Hubback was a teacher until her first child was born; even then she had faced discrimination while applying for teaching posts as a married woman, and she was frustrated that she could not even indulge in details of her husband's work. With the end of the Second World War, employment opportunities for women contracted; the social expectations that women would become full-time mothers once they had children also acted as a cultural barrier to employment. In the late 1940s, Judith Hubback became aware of her mother-in-law, Eva Hubback's, social studies on working-class housewives and took an interest in replies to her surveys. She became increasingly interested in women's attitudes towards work and self-funded her own postal surveys as part of a project to explore the lives of highly educated, married women in Britain. She published the results of her surveys in 1954 as a pamphlet, Graduate Wives, which attracted coverage in national newspapers. She followed it up in 1957 with a much more substantial book: Wives Who Went to College, described by The Guardian as "considerably ahead of its time". In the words of the historian Helen McCarthy, Hubback was one of a number of researchers in the 1950s who "helped to entrench new understandings of married women’s employment as a fundamental feature of advanced industrial societies, and one that solved the dilemmas of ‘modern’ woman across social classes." She reported the frustrations of highly qualified women who felt constrained to stop working once they married or to care for their children; she concluded that women who sacrificed themselves and their capacity for self-actualisation to become full-time mothers and wives instead were "often too self-sacrificing in the sense that they let themselves drift into a state of mind in which their daily lives gradually destroy them as individuals". Hubback argued that women could balance motherhood, marriage and work only through the full support of their husbands. Wives Who Went to College was the subject of much discussion: it received 87 reviews in published material and was the subject of leading articles in The Times and The Economist.

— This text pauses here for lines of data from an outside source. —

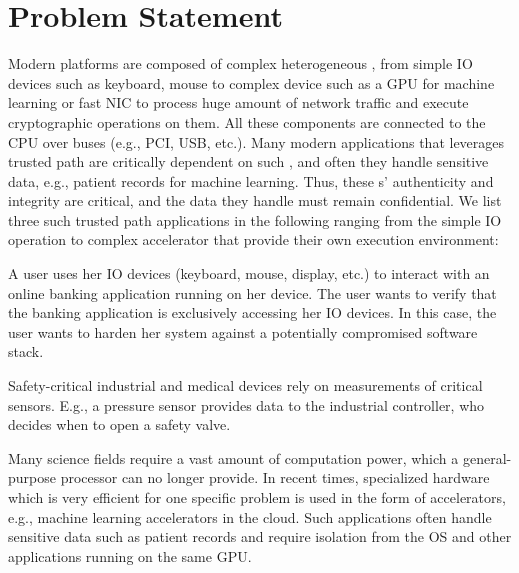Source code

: \section{Problem Statement}
\label{pie:sec:problemStatement}

Modern platforms are composed of complex heterogeneous \sphw, from simple IO devices such as keyboard, mouse to complex device such as a GPU for machine learning or fast NIC to process huge amount of network traffic and execute cryptographic operations on them. All these components are connected to the CPU over buses (e.g., PCI, USB, etc.). Many modern applications that leverages trusted path are critically dependent on such \sphw, and often they handle sensitive data, e.g., patient records for machine learning. Thus, these \sphw{}s' authenticity and integrity are critical, and the data they handle must remain confidential. We list three such trusted path applications in the following ranging from the simple IO operation to complex accelerator that provide their own execution environment:


 A user uses her IO devices (keyboard, mouse, display, etc.) to interact with an online banking application running on her device. The user wants to verify that the banking application is exclusively accessing her IO devices. In this case, the user wants to harden her system against a potentially compromised software stack.

Safety-critical industrial and medical devices rely on measurements of critical sensors. E.g., a pressure sensor provides data to the industrial controller, who decides when to open a safety valve.


Many science fields require a vast amount of computation power, which a general-purpose processor can no longer provide. In recent times, specialized hardware which is very efficient for one specific problem is used in the form of accelerators, e.g., machine learning accelerators in the cloud. Such applications often handle sensitive data such as patient records and require isolation from the OS and other applications running on the same GPU.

Despite her work, she continued to feel deeply unsatisfied with aspects of her life: "she was unsatisfied and sometimes depressed, knowing that she had unrealised potential." She visited Robert Hobson, a Jungianpsychoanalyst, and became sufficiently interested in the subject that she qualified with the Society of Analytical Psychology in 1964; she was heavily involved with the Society, serving as its Honorary Secretary for a time, as co-editor of the Journal of Analytical Psychology and as the Society's representative on the committee of the International Association for Analytical Psychology. Judith Hubback died on 6 February 2006, her husband having predeceased her, and was survived by her three children. She donated her papers to the Women's Library Archive at the London School of Economics in 1997.
BBC TV appearance
Judith Hubback was a contributor to a BBC-TV programme, entitled "The Meaning of Dreams", presented by comedian and naturalist Bill Oddie, which aired on 16 April 1986.
Publications
Hubback published her professional papers in 1988 as:
People Who Do Things to Each Other
Her literary output includes:
Islands and People, containing poetry
The Sea Has Many Voices, a novel which received the Society of Authors' Sagittarius prize in 1991.